» Information shown

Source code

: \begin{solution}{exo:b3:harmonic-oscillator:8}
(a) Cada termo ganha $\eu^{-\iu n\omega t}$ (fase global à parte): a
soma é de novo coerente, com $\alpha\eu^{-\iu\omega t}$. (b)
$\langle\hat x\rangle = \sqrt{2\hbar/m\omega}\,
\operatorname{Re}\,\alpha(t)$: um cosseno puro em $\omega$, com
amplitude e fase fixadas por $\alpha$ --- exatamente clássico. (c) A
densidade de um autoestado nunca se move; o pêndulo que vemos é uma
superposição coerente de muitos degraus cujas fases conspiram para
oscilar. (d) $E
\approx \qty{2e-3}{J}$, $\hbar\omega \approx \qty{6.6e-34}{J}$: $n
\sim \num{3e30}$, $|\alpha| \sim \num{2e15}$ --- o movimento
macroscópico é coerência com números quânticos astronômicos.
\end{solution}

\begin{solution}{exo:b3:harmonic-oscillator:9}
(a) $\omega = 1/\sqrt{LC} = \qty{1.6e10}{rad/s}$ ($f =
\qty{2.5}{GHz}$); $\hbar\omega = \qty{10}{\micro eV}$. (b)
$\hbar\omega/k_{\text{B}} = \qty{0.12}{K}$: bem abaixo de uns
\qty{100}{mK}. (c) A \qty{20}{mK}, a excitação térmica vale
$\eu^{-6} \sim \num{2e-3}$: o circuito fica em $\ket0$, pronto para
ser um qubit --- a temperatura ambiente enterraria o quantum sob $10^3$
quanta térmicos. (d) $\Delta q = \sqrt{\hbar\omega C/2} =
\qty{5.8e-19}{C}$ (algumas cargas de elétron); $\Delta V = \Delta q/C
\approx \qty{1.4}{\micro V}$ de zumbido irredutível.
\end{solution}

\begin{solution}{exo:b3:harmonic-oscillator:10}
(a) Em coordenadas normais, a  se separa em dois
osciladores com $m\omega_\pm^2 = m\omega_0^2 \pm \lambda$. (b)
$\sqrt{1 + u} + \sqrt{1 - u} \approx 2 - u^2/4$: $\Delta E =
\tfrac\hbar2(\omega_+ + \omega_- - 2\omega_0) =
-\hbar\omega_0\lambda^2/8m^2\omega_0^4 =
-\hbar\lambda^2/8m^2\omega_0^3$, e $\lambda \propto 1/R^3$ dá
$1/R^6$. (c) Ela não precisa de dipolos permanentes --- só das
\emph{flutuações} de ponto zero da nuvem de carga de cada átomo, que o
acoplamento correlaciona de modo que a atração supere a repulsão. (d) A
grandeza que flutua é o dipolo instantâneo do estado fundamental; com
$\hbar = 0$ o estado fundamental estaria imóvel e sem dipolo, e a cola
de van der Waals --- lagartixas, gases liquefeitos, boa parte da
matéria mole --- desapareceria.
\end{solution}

» What you have to do
Repeat verbatim the line holding "V = \Delta q/C" and all lines after it, up to the end of the material.

» Solution for this exercise
\qty{5.8e-19}{C}$ (algumas cargas de elétron); $\Delta V = \Delta q/C
\approx \qty{1.4}{\micro V}$ de zumbido irredutível.
\end{solution}

\begin{solution}{exo:b3:harmonic-oscillator:10}
(a) Em coordenadas normais, a  se separa em dois
osciladores com $m\omega_\pm^2 = m\omega_0^2 \pm \lambda$. (b)
$\sqrt{1 + u} + \sqrt{1 - u} \approx 2 - u^2/4$: $\Delta E =
\tfrac\hbar2(\omega_+ + \omega_- - 2\omega_0) =
-\hbar\omega_0\lambda^2/8m^2\omega_0^4 =
-\hbar\lambda^2/8m^2\omega_0^3$, e $\lambda \propto 1/R^3$ dá
$1/R^6$. (c) Ela não precisa de dipolos permanentes --- só das
\emph{flutuações} de ponto zero da nuvem de carga de cada átomo, que o
acoplamento correlaciona de modo que a atração supere a repulsão. (d) A
grandeza que flutua é o dipolo instantâneo do estado fundamental; com
$\hbar = 0$ o estado fundamental estaria imóvel e sem dipolo, e a cola
de van der Waals --- lagartixas, gases liquefeitos, boa parte da
matéria mole --- desapareceria.
\end{solution}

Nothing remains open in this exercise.